-- Opening Marker --
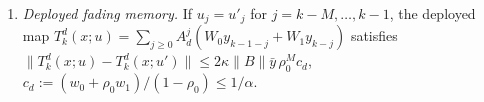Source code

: \begin{lemma}[Lemma D]
\begin{enumerate}[label=(\alph*)]
\[\]
So $\kappa\ell_\Phi\beta<\alpha$ suffices; it tends to $\kappa\ell_\Phi<\alpha$
(Corollary~\ref{cor:m1-amplitude}) as $dt\to0$ with $-\ln\rho/dt\to\alpha-\kappa\ell_\Phi$, and $\beta\le1.1$
under $\|A\|dt\le0.1$ (\texttt{design.choose\_dt}). If the stationary latent $\zeta_k=\hat T_0(x(t_k))$ satisfies
$\zeta_{k+1}=(\text{clean step at }\zeta_k)+\int_0^{dt}e^{A(dt-s)}R\,ds+q_k$, with $\|R\|\le\varepsilon_{\rm res}$
the PDE residual and $q_k$ the interpolation/quadrature defect with $\|A_d^mq_k\|\le\kappa\rho_0^m\bar q$, and the
step is fed samples with $\|v_k\|\le\delta_y$, then
\[
\|\hat z_k-\zeta_k\|\le\kappa\rho^k\|\hat z_0-\zeta_0\|+\frac{\kappa\big(\|B\|(1+\ell_\Phi\tfrac{dt}2)\delta_y+\varepsilon_{\rm res}\big)}{\alpha-\kappa\ell_\Phi\beta}+\frac{\kappa\,\alpha\,\bar q}{(1-\rho_0)(\alpha-\kappa\ell_\Phi\beta)},
\]
a single factor $\kappa$, with $\bar q=O(dt^3)$ so the last term is $O(dt^2)$.
\item \emph{Deployed fading memory.} If $u_j=u'_j$ for $j=k-M,\dots,k-1$, the deployed map
$T^d_k(x;u)=\sum_{j\ge0}A_d^j(W_0y_{k-1-j}+W_1y_{k-j})$ satisfies
$\|T^d_k(x;u)-T^d_k(x;u')\|\le2\kappa\|B\|\bar y\,\rho_0^Mc_d$, $c_d:=(w_0+\rho_0w_1)/(1-\rho_0)\le1/\alpha$.
\end{enumerate}
\end{lemma}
-- Closing Marker --
Without the images, output all the entries exactly as they stand.

_SOLUTION FOR THIS PROBLEM_
Source code

: \begin{lemma}[Lemma D]
\begin{enumerate}[label=(\alph*)]
\[\]
So $\kappa\ell_\Phi\beta<\alpha$ suffices; it tends to $\kappa\ell_\Phi<\alpha$
(Corollary~\ref{cor:m1-amplitude}) as $dt\to0$ with $-\ln\rho/dt\to\alpha-\kappa\ell_\Phi$, and $\beta\le1.1$
under $\|A\|dt\le0.1$ (\texttt{design.choose\_dt}). If the stationary latent $\zeta_k=\hat T_0(x(t_k))$ satisfies
$\zeta_{k+1}=(\text{clean step at }\zeta_k)+\int_0^{dt}e^{A(dt-s)}R\,ds+q_k$, with $\|R\|\le\varepsilon_{\rm res}$
the PDE residual and $q_k$ the interpolation/quadrature defect with $\|A_d^mq_k\|\le\kappa\rho_0^m\bar q$, and the
step is fed samples with $\|v_k\|\le\delta_y$, then
\[
\|\hat z_k-\zeta_k\|\le\kappa\rho^k\|\hat z_0-\zeta_0\|+\frac{\kappa\big(\|B\|(1+\ell_\Phi\tfrac{dt}2)\delta_y+\varepsilon_{\rm res}\big)}{\alpha-\kappa\ell_\Phi\beta}+\frac{\kappa\,\alpha\,\bar q}{(1-\rho_0)(\alpha-\kappa\ell_\Phi\beta)},
\]
a single factor $\kappa$, with $\bar q=O(dt^3)$ so the last term is $O(dt^2)$.
\item \emph{Deployed fading memory.} If $u_j=u'_j$ for $j=k-M,\dots,k-1$, the deployed map
$T^d_k(x;u)=\sum_{j\ge0}A_d^j(W_0y_{k-1-j}+W_1y_{k-j})$ satisfies
$\|T^d_k(x;u)-T^d_k(x;u')\|\le2\kappa\|B\|\bar y\,\rho_0^Mc_d$, $c_d:=(w_0+\rho_0w_1)/(1-\rho_0)\le1/\alpha$.
\end{enumerate}
\end{lemma}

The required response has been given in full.